New Haven Symphony Welcomes Back New Maestro: Alasdair Neale


Alasdair Neale will officially take over as music director and conductor of the New Haven Symphony Orchestra, the fourth oldest in the country, July 1, shortly after he is introduced to the community at a free concert on the New Haven Green on June 22. Having led symphonies in California and Sun Valley, Idaho, Neale replaces William Boughton, who ended his 12-year tenure with the orchestra in May.

I sat down with Neale, the 56-year-old, British-born maestro, at a downtown cafe in New Haven — familiar turf for Neale, who spent six years at the Yale School of Music, graduating in 1985 with a master’s in conducting, and another three years as conductor of the Yale Symphony Orchestra.

What’s it like to step into a Yale classroom with other students who all want to lead orchestras, all knowing how few positions there are? Is it like musical Survivor?

I think it was a lot more civilized than that. And to my recollection, no one got voted off the island. No, it was a very supportive atmosphere.
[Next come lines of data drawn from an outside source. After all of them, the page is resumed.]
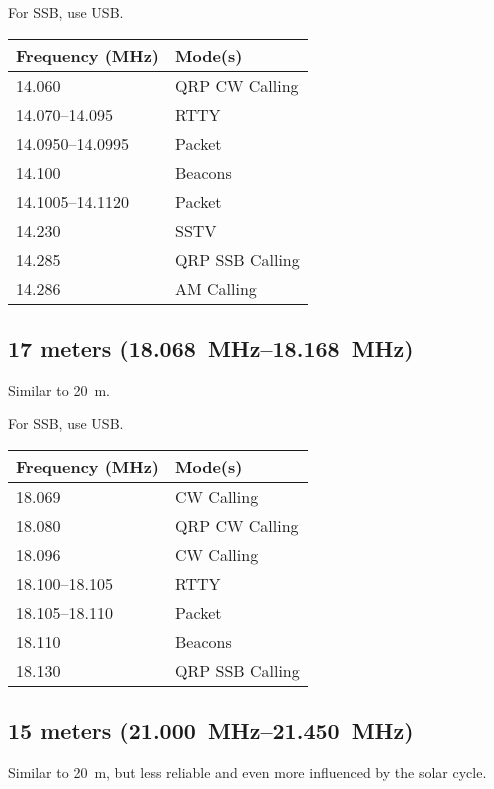 \documentclass[11pt, onecolumn, table]{article}
\begin{document}
For SSB, use USB.
\begin{center}
  \begin{tabular}{l l}
    {Frequency (\si{\MHz})}		& Mode(s)			\\
    \midrule
    \num{14.060}				& QRP CW Calling	\\
    \numrange{14.070}{14.095}	& RTTY				\\
    \numrange{14.0950}{14.0995}	& Packet			\\
    \num{14.100}				& Beacons			\\
    \numrange{14.1005}{14.1120}	& Packet			\\
    \num{14.230}				& SSTV				\\
    \num{14.285}				& QRP SSB Calling	\\
    \num{14.286}				& AM Calling		\\
  \end{tabular}
\end{center}


\newpage
\subsection{17 meters (\SIrange{18.068}{18.168}{\MHz})}
Similar to \SI{20}{m}.

For SSB, use USB.
\begin{center}
  \begin{tabular}{l l}
    {Frequency (\si{\MHz})}			& Mode(s)			\\
    \midrule
    \num{18.069}					& CW Calling		\\
    \num{18.080}					& QRP CW Calling	\\
    \num{18.096}					& CW Calling		\\
    \numrange{18.100}{18.105}		& RTTY				\\
    \numrange{18.105}{18.110}		& Packet			\\
    \num{18.110}					& Beacons			\\
    \num{18.130}					& QRP SSB Calling	\\
  \end{tabular}
\end{center}


\subsection{15 meters (\SIrange{21.000}{21.450}{\MHz})}
Similar to \SI{20}{m}, but less reliable and even more influenced
by the solar cycle.
\end{document}
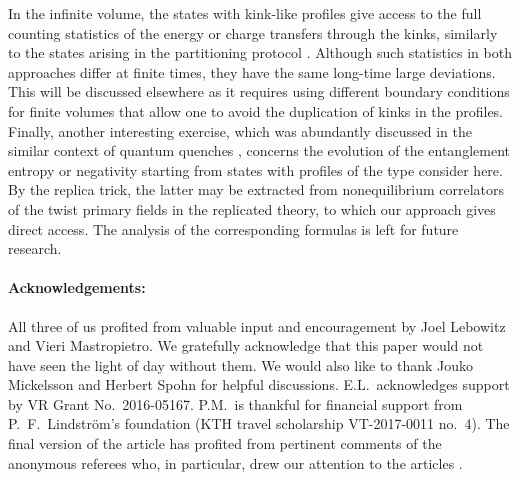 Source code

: \documentclass[12pt,a4paper]{article}
\theoremstyle{definition}
\theoremstyle{remark}
\begin{document}
In the infinite volume, the states with kink-like profiles 
give access to the full counting statistics of the 
energy or charge transfers through the kinks, similarly to the states 
arising in the partitioning protocol \cite{BeDo3}.
Although such statistics in both approaches differ at finite times, they 
have the same long-time large deviations.
This will be discussed elsewhere as it requires using different boundary 
conditions for finite volumes that allow one to avoid the duplication 
of kinks in the profiles.
Finally, another interesting exercise, which was abundantly discussed 
in the similar context of quantum quenches \cite{CaCa2}, concerns the 
evolution of the entanglement entropy or negativity starting from states 
with profiles of the type consider here.
By the replica trick, the latter may be extracted from nonequilibrium 
correlators of the twist primary fields in the replicated theory, to 
which our approach gives direct access.
The analysis of the corresponding formulas is left for future research.

\paragraph{Acknowledgements:}
All three of us profited from valuable input and encouragement by Joel Lebowitz
and Vieri Mastropietro. We gratefully acknowledge that this paper would
not have seen the light of day without them. We would also like to thank Jouko
Mickelsson and Herbert Spohn for helpful discussions. E.L.\ acknowledges
support by VR Grant No.\ 2016-05167. P.M.\ is thankful for financial support
from P.\ F.\ Lindstr{\"o}m's foundation (KTH travel scholarship VT-2017-0011
no.\ 4). The final version of the article has profited from pertinent
comments of the anonymous referees who, in particular, drew our attention to
the articles \cite{DSVC,BD1,DSC,BD2}.

\end{document}
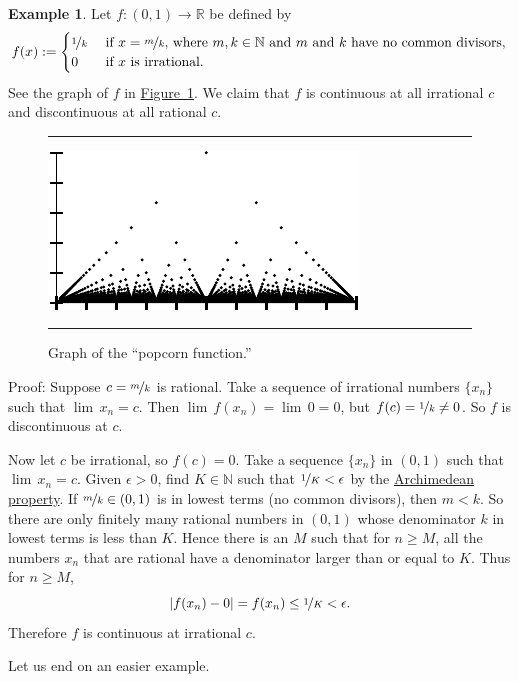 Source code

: \documentclass[12pt]{book}
\newenvironment{myfigureht}{%
\begin{figure}[h!t]
\noindent\rule{\textwidth}{0.4pt}\vspace{12pt}\par\centering}%
{\par\noindent\rule{\textwidth}{0.4pt}
\end{figure}}
\newcommand{\abs}[1]{\left\lvert {#1} \right\rvert}
\newcommand{\R}{{\mathbb{R}}}
\newcommand{\N}{{\mathbb{N}}}
\theoremstyle{plain}
\theoremstyle{remark}
\theoremstyle{definition}
\theoremstyle{exercise}
\theoremstyle{example}
\newtheorem{example}[thm]{Example}
\newcommand{\figureref}[1]{\hyperref[#1]{Figure~\ref*{#1}}}
\begin{document}
\begin{example} \label{popcornfunction:example}
Let $f \colon (0,1) \to \R$ be defined by
\begin{equation*}
f(x) := 
\begin{cases}
\nicefrac{1}{k} & \text{ if $x=\nicefrac{m}{k}$, where $m,k \in \N$
and $m$ and $k$ have no common divisors,} \\
0 & \text{ if $x$ is irrational}.
\end{cases}
\end{equation*}
See the graph of $f$
in \figureref{popcornfig}.
We claim that
$f$ is continuous at all irrational $c$ and 
discontinuous at all rational $c$.
\begin{myfigureht}
\includegraphics{figures/popcornfig}
\caption{Graph of the ``popcorn function.''\label{popcornfig}}
\end{myfigureht}

Proof:
Suppose $c = \nicefrac{m}{k}$ is rational.  Take a sequence of
irrational numbers $\{ x_n \}$ such that $\lim\, x_n = c$.  Then
$\lim\, f(x_n) = \lim \, 0 = 0$, but $f(c) = \nicefrac{1}{k} \not= 0$.  So $f$
is discontinuous at $c$.

Now let $c$ be irrational, so $f(c) = 0$.  Take a sequence 
$\{ x_n \}$ in $(0,1)$ such that $\lim\, x_n = c$.
Given $\epsilon > 0$, find $K \in \N$ such
that $\nicefrac{1}{K} < \epsilon$
by the \hyperref[thm:arch:i]{Archimedean property}.
If $\nicefrac{m}{k} \in (0,1)$ is in lowest terms
(no common divisors), then $m < k$.
So there are only finitely many rational numbers in $(0,1)$
whose denominator $k$ in lowest terms is less than $K$.  Hence
there is an $M$ such that for $n \geq M$, all the numbers $x_n$
that are rational
have a denominator larger than or equal to $K$.  Thus for $n \geq M$,
\begin{equation*}
\abs{f(x_n) - 0} = f(x_n) \leq \nicefrac{1}{K} < \epsilon .
\end{equation*}
Therefore $f$ is continuous at irrational $c$.
\end{example}

Let us end on an easier example.
\end{document}
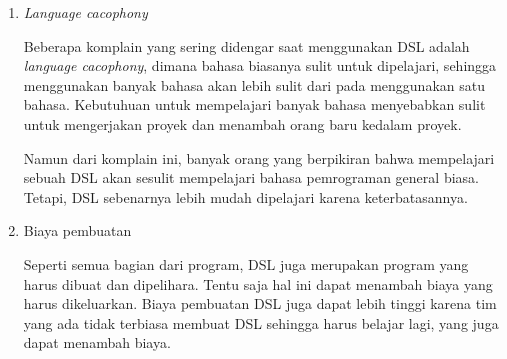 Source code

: \begin{enumerate}
    \item \emph{Language cacophony}
    
    Beberapa komplain yang sering didengar saat menggunakan DSL adalah \emph{language cacophony},
    dimana bahasa biasanya sulit untuk dipelajari, sehingga menggunakan banyak bahasa akan lebih
    sulit dari pada menggunakan satu bahasa. Kebutuhuan untuk mempelajari banyak bahasa menyebabkan
    sulit untuk mengerjakan proyek dan menambah orang baru kedalam proyek.

    Namun dari komplain ini, banyak orang yang berpikiran bahwa mempelajari sebuah DSL akan sesulit
    mempelajari bahasa pemrograman general biasa. Tetapi, DSL sebenarnya lebih mudah dipelajari
    karena keterbatasannya.

    \item Biaya pembuatan
    
    Seperti semua bagian dari program, DSL juga merupakan program yang harus dibuat dan dipelihara.
    Tentu saja hal ini dapat menambah biaya yang harus dikeluarkan. Biaya pembuatan DSL juga dapat
    lebih tinggi karena tim yang ada tidak terbiasa membuat DSL sehingga harus belajar lagi, yang
    juga dapat menambah biaya.

\end{enumerate}

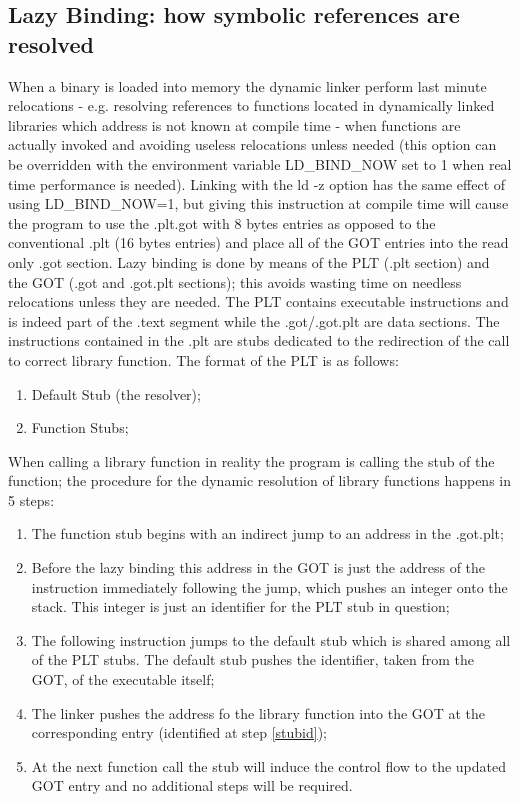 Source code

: \subsection{Lazy Binding: how symbolic references are resolved}
When a binary is loaded into memory the dynamic linker perform last minute relocations - e.g. resolving references to
functions located in dynamically linked libraries which address is not known at compile time - when functions are
actually invoked and avoiding useless relocations unless needed (this option can be overridden with the environment
variable {\ttfamily LD\_BIND\_NOW} set to 1 when real time performance is needed).
Linking with the {\ttfamily ld -z} option has the same effect of using {\ttfamily LD\_BIND\_NOW=1}, but giving this
instruction at compile time will cause the program to use the {\ttfamily .plt.got} with 8 bytes entries as opposed to
the conventional {\ttfamily .plt} (16 bytes entries) and place all of the GOT entries into the read only {\ttfamily
.got} section.
Lazy binding is done by means of the PLT ({\ttfamily .plt} section) and the GOT ({\ttfamily .got} and {\ttfamily
.got.plt} sections); this avoids wasting time on needless relocations unless they are needed. The PLT contains executable
instructions and is indeed part of the {\ttfamily .text} segment while the {\ttfamily .got}/{\ttfamily .got.plt} are
data sections. The instructions contained in the {\ttfamily .plt} are stubs dedicated to the redirection of the call to
correct library function. The format of the PLT is as follows:
\begin{enumerate}
    \item Default Stub (the resolver);
    \item Function Stubs;
\end{enumerate}
When calling a library function in reality the program is calling the stub of the function; the procedure for the
dynamic resolution of library functions happens in 5 steps:
\begin{enumerate}
    \item The function stub begins with an indirect jump to an address in the {\ttfamily .got.plt};
    \item \label{stubid} Before the lazy binding this address in the GOT is just the address of the instruction
        immediately  following the jump, which pushes an integer onto the stack. This integer is just an identifier for
        the PLT stub in question;
    \item The following instruction jumps to the default stub which is shared among all of the PLT stubs. The default
        stub pushes the identifier, taken from the GOT, of the executable itself;
    \item The linker pushes the address fo the library function into the GOT at the corresponding entry (identified at
        step \ref{stubid});
    \item At the next function call the stub will induce the control flow to the updated GOT entry and no additional
        steps will be required.
\end{enumerate}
I didn’t think we were in competition for jobs, though it is true there are a lot more conductors around than there are positions. I was too young to put that all together. I was there to study and I was lucky to get jobs after that.

You were taught by Otto-Werner Mueller, legendary professor in conducting at Yale.

I had a very good relationship with him and learned a great deal, such as what the conductor’s responsibilities are. He gave me a whole new understanding of what the standards were, what “good” meant. He was a tough teacher and never pulled any punches. I learned high standards and clarity of technique. He wouldn’t accept anything sloppy or wishy-washy.